(Data records)
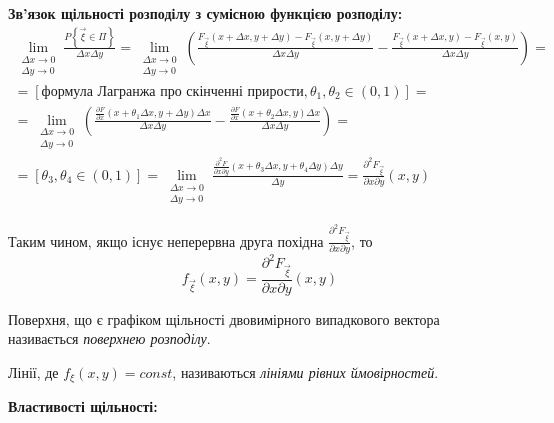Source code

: \noindent\textbf{Зв’язок щільності розподілу з сумісною функцією розподілу: }
\begin{gather*}
    \lim_{\substack{\Delta x \to 0 \\ 
\Delta y \to 0}} \frac{P\left\{\vec{\xi} \in \Pi\right\}}
{\Delta x \Delta y} = 
\lim_{\substack{\Delta x \to 0 \\ \Delta y \to 0}} 
\left(
    \frac{F_{\vec{\xi}}(x+\Delta x, y+\Delta y) - F_{\vec{\xi}}(x, y+\Delta y)}
    {\Delta x \Delta y}
    -
    \frac{F_{\vec{\xi}}(x+\Delta x, y) - F_{\vec{\xi}}(x, y)}
    {\Delta x \Delta y}
\right) = \\
= \left[\text{формула Лагранжа про скінченні прирости}, \theta_1, \theta_2 \in (0, 1)\right] = \\
= \lim_{\substack{\Delta x \to 0 \\ \Delta y \to 0}} 
\left(
    \frac{\frac{\partial F}{\partial x}(x + \theta_1 \Delta x, y + \Delta y)\Delta x}
    {\Delta x \Delta y}
    -
    \frac{\frac{\partial F}{\partial x}(x + \theta_2 \Delta x, y)\Delta x}
    {\Delta x \Delta y}
\right) =  \\
= \left[\theta_3, \theta_4 \in (0, 1)\right] 
= \lim_{\substack{\Delta x \to 0 \\ \Delta y \to 0}}
\frac{\frac{\partial^2 F}{\partial x \partial y}(x + \theta_3 \Delta x, 
y + \theta_4 \Delta y)\Delta y}
{\Delta y} = \frac{\partial^2 F_{\vec{\xi}}}{\partial x \partial y}(x, y)\end{gather*}

Таким чином, якщо існує неперервна друга похідна $ \frac{\partial^2 F_{\vec{\xi}}}{\partial x \partial y}$, то
\begin{equation}\label{eq:dens_r2}
    f_{\vec{\xi}}(x, y) = \frac{\partial^2 F_{\vec{\xi}}}{\partial x \partial y}(x, y)
\end{equation}

\begin{definition}
    Поверхня, що є графіком щільності двовимірного випадкового вектора називається 
    \emph{поверхнею розподілу}.
\end{definition}
\begin{definition}
    Лінії, де $f_\xi(x, y) = const$, називаються \emph{лініями рівних ймовірностей}.
\end{definition}

\noindent\textbf{Властивості щільності: }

#### Problem details:
Your task is to return every entry exactly as it was written, with the pictures removed.

#### Result of this exercise:
Source code

: \noindent\textbf{Зв’язок щільності розподілу з сумісною функцією розподілу: }
\begin{gather*}
    \lim_{\substack{\Delta x \to 0 \\ 
\Delta y \to 0}} \frac{P\left\{\vec{\xi} \in \Pi\right\}}
{\Delta x \Delta y} = 
\lim_{\substack{\Delta x \to 0 \\ \Delta y \to 0}} 
\left(
    \frac{F_{\vec{\xi}}(x+\Delta x, y+\Delta y) - F_{\vec{\xi}}(x, y+\Delta y)}
    {\Delta x \Delta y}
    -
    \frac{F_{\vec{\xi}}(x+\Delta x, y) - F_{\vec{\xi}}(x, y)}
    {\Delta x \Delta y}
\right) = \\
= \left[\text{формула Лагранжа про скінченні прирости}, \theta_1, \theta_2 \in (0, 1)\right] = \\
= \lim_{\substack{\Delta x \to 0 \\ \Delta y \to 0}} 
\left(
    \frac{\frac{\partial F}{\partial x}(x + \theta_1 \Delta x, y + \Delta y)\Delta x}
    {\Delta x \Delta y}
    -
    \frac{\frac{\partial F}{\partial x}(x + \theta_2 \Delta x, y)\Delta x}
    {\Delta x \Delta y}
\right) =  \\
= \left[\theta_3, \theta_4 \in (0, 1)\right] 
= \lim_{\substack{\Delta x \to 0 \\ \Delta y \to 0}}
\frac{\frac{\partial^2 F}{\partial x \partial y}(x + \theta_3 \Delta x, 
y + \theta_4 \Delta y)\Delta y}
{\Delta y} = \frac{\partial^2 F_{\vec{\xi}}}{\partial x \partial y}(x, y)\end{gather*}

Таким чином, якщо існує неперервна друга похідна $ \frac{\partial^2 F_{\vec{\xi}}}{\partial x \partial y}$, то
\begin{equation}\label{eq:dens_r2}
    f_{\vec{\xi}}(x, y) = \frac{\partial^2 F_{\vec{\xi}}}{\partial x \partial y}(x, y)
\end{equation}

\begin{definition}
    Поверхня, що є графіком щільності двовимірного випадкового вектора називається 
    \emph{поверхнею розподілу}.
\end{definition}
\begin{definition}
    Лінії, де $f_\xi(x, y) = const$, називаються \emph{лініями рівних ймовірностей}.
\end{definition}

\noindent\textbf{Властивості щільності: }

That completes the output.